Answer:
vec(a) = 16 i + 16 j
mag(a) = 22.63 ft/s^2
Explanation:
Given,
- The two components of velocity are given for fluid flow:
u = 4*y ft/s
v = 4*x ft/s
Find:
What is the time rate of change of the velocity vector V (i.e., the acceleration vector) for a fluid particle at x = 1 ft. and y = 1 ft. at time t = 1 second?
Solution:
- The rate of change of velocity is given to be acceleration.

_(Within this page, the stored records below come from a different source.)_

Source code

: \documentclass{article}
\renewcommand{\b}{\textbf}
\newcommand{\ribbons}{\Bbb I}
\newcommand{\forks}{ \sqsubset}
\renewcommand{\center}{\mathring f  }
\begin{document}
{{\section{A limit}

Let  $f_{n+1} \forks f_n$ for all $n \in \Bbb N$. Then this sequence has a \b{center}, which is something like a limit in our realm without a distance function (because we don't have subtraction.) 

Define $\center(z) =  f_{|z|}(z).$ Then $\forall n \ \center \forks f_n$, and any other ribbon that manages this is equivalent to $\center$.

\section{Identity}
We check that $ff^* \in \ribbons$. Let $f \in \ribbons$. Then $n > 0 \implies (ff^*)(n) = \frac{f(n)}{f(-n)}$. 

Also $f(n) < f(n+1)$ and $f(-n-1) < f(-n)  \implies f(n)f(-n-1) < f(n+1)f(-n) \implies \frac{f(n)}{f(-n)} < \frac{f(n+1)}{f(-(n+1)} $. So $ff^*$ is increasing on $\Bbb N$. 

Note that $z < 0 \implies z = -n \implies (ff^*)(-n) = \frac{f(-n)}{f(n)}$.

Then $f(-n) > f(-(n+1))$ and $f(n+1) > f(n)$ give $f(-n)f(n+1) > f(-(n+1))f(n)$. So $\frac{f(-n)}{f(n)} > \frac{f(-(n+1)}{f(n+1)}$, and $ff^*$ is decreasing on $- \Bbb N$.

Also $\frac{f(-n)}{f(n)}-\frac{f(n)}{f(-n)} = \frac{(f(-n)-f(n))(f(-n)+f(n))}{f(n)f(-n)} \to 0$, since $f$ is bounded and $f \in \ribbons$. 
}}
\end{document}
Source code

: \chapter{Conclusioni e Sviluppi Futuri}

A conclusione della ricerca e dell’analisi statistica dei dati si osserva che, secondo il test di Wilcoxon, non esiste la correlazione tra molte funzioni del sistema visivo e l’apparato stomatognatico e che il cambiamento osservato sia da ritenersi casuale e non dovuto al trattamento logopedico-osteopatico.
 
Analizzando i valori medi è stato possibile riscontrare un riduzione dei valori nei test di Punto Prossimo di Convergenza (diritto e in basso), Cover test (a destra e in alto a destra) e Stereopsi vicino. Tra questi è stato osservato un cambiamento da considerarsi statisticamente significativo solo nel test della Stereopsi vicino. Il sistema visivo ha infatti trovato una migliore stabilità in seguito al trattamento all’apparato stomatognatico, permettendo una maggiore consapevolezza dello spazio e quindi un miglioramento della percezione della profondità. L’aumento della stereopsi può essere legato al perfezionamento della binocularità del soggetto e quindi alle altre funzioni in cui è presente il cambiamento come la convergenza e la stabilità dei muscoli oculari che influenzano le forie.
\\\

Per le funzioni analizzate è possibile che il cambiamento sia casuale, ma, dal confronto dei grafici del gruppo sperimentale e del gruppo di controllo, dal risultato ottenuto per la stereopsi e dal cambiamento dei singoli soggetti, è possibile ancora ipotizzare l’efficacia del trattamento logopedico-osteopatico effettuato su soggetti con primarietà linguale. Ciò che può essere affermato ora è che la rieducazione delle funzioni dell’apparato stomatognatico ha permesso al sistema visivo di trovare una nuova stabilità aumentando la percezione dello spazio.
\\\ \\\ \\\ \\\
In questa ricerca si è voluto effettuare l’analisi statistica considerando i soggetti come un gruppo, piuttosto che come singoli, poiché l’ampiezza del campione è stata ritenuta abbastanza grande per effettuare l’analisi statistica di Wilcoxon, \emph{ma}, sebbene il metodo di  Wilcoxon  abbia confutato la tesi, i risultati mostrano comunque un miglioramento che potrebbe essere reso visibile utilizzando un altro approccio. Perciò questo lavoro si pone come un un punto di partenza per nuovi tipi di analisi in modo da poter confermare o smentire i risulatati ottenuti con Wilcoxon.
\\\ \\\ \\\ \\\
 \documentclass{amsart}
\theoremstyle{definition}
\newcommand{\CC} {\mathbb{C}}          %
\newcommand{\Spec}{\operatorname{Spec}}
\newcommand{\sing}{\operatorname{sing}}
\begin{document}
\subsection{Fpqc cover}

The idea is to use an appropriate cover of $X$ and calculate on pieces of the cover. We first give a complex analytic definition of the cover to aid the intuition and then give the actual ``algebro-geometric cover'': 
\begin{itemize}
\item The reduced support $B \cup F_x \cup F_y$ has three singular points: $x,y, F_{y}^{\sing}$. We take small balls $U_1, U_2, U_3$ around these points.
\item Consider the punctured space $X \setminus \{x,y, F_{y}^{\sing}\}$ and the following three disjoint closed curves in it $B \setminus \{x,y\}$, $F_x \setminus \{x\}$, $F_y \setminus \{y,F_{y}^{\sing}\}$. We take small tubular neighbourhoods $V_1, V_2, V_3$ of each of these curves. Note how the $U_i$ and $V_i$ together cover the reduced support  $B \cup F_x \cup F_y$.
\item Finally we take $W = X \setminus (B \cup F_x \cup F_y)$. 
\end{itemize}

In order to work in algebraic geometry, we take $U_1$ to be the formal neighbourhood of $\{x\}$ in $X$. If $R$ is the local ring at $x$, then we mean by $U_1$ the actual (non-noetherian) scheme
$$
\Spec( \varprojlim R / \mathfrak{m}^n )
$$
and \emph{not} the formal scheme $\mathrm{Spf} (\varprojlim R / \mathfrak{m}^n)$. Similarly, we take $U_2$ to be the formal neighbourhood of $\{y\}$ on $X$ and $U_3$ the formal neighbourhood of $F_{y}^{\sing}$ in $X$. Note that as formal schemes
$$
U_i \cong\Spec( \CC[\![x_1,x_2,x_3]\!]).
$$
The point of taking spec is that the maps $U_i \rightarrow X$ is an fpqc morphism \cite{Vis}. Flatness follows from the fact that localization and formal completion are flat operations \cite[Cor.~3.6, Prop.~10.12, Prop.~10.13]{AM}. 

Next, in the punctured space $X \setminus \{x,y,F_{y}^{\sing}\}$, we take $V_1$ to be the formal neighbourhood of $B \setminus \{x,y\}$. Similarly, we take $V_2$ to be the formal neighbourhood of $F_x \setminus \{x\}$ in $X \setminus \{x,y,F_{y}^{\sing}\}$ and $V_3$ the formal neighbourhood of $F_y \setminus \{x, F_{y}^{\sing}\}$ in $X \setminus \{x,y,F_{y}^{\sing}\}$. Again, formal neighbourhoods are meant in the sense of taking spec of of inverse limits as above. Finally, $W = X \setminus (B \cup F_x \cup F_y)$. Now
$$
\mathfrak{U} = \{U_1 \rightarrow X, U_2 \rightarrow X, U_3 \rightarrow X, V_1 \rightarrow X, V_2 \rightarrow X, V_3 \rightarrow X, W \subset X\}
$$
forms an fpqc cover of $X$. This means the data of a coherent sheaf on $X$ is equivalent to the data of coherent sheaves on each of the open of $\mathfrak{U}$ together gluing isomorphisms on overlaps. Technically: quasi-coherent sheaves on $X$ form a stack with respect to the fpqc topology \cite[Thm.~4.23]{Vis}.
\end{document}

We will take derivative of each components of velocity with respect to time t:
a_x = du / dt
a_x = 4*dy/dt
a_y = dv/dt
a_y = 4*dx/dt
- The expressions dx/dt is the velocity component u and dy/dt is the velocity component v:
a_x = 4*(4*y) = 16y
a_y = 4*(4*x) = 16x
- The acceleration vector can be expressed by:
vec(a) = 16y i + 16x j
- Evaluate vector (a) at x = 1 and y = 1:
vec(a) = 16*1 i + 16*1 j = 16 i + 16 j
- The magnitude of acceleration is given by:
mag(a) = sqrt ( a^2_x + a^2_y )
mag(a) = sqrt ( 16^2 + 16^2 )
mag(a) = 22.63 ft/s^2